Мама всегда мягкая, как вода. Но физика и сила воды в том, что она несжимаема. Так и моя мама – несжимаема! Она крайне редко включала свои волевые характеристики, но если уж была необходимость, то становилась кристаллом, тверже алмаза. Она всегда надеялась исключительно на свои ощущения. Когда была беременна мной, врачи в один голос говорили ей: эта беременность вас разрушит, вы умрете. У мамы с войны была сильнейшая аритмия и порок сердца после перенесенной в 11 лет тяжелейшей ангины. Она шла на реку за водой и провалилась в полынью. Был декабрь – и мороз под тридцать. Ангина была ужасная, лекарств не было, и как результат – сердце дало сбой. Врачи тоже люди и имеют право на ошибку, но моя мама не ошибалась. Она сказала: ну умру, так умру. Пришло время моего появления на свет. Я родился очень крупным – 4650 граммов, доктор Куклин шлепнул меня по толстой белой попе, я закричал, а мама сказала:
– Ну вот я и не умерла.
Я появился – и маме стало лучше. Она и сейчас говорит: «Когда ты приезжаешь, я совершенно не болею».
24
Мне явно не хватало школьных знаний, но я решил не продолжать учебу в школе, а после 8-го класса подал документы в медицинское училище. У меня тогда уже был кое-какой авторитет, поэтому вслед за мной еще восемь мальчиков и одна девочка – та, что в первом классе сдала меня учительнице за чтение книги на уроке, подали документы на фельдшерское отделение. Было несколько причин, определивших мой выбор. Во-первых, медицина всегда была мне интересна как стык огромного количества наук. Во-вторых, медучилище было самым близким к дому учебным заведением. И, в-третьих, там много девчонок! Именно так, чего уж тут скрывать.

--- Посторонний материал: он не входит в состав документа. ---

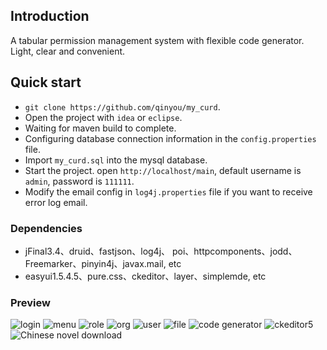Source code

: 
## Introduction
A tabular permission management system with flexible code generator.  
Light, clear and convenient.

## Quick start
- `git clone https://github.com/qinyou/my_curd`.
- Open the project with `idea` or `eclipse`.
- Waiting for maven build to complete.
- Configuring database connection information in the `config.properties` file.
- Import `my_curd.sql` into the mysql database.
- Start the project. open `http://localhost/main`, default username is `admin`, password is `111111`.
- Modify the email config in `log4j.properties` file if you want to receive error log  email.

### Dependencies
- jFinal3.4、druid、fastjson、log4j、 poi、httpcomponents、jodd、Freemarker、pinyin4j、javax.mail, etc
- easyui1.5.4.5、pure.css、ckeditor、layer、simplemde, etc

### Preview 
![login](https://raw.githubusercontent.com/qinyou/my_curd/master/preview/login.png)
![menu](https://raw.githubusercontent.com/qinyou/my_curd/master/preview/menu.png)
![role](https://raw.githubusercontent.com/qinyou/my_curd/master/preview/role.png)
![org](https://raw.githubusercontent.com/qinyou/my_curd/master/preview/org.png)
![user](https://raw.githubusercontent.com/qinyou/my_curd/master/preview/user.png)
![file](https://raw.githubusercontent.com/qinyou/my_curd/master/preview/file.png)
![code generator](https://raw.githubusercontent.com/qinyou/my_curd/master/preview/codegen.png)
![ckeditor5](https://raw.githubusercontent.com/qinyou/my_curd/master/preview/ck5.png)
![Chinese novel download](https://raw.githubusercontent.com/qinyou/my_curd/master/preview/novel.png)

1 сентября 1975 года меня выгнали с лекции по анатомии за отвратительное поведение. Девчонок было действительно много, и я много хохмил. Преподаватель анатомии попросила меня выйти из аудитории и повеселиться на свежем воздухе. Настроение было прекрасное, и мысль о том, что все начинается как-то не так, особо меня не занимала. Я пришел домой, и мама спросила, почему утром я пошел из дома в противоположную сторону, ведь школа находится совсем не там. «Мама, я уже не учусь в школе, я учусь в медучилище». Мама удивилась, но мой выбор одобрила. Папа тоже поддержал мое решение. Учеба в медучилище была для меня компенсацией потери времени в школе. Я учился! Там я действительно учился, и все дилетантские знания, почерпнутые в журналах, получили продолжение на весьма серьезном уровне. Мне было страшно интересно изучать процессы, происходящие в человеческом организме. Я зубрил анатомию, латынь, физиологию и мой любимый предмет – психиатрию. Когда-то в детстве мне попалась книга. Она назвалась просто: «Гипноз». Это явление захватило меня целиком и полностью. Именно из этой книги я узнал о Мессинге. Мне очень хотелось понять и применить эти знания – и я учился!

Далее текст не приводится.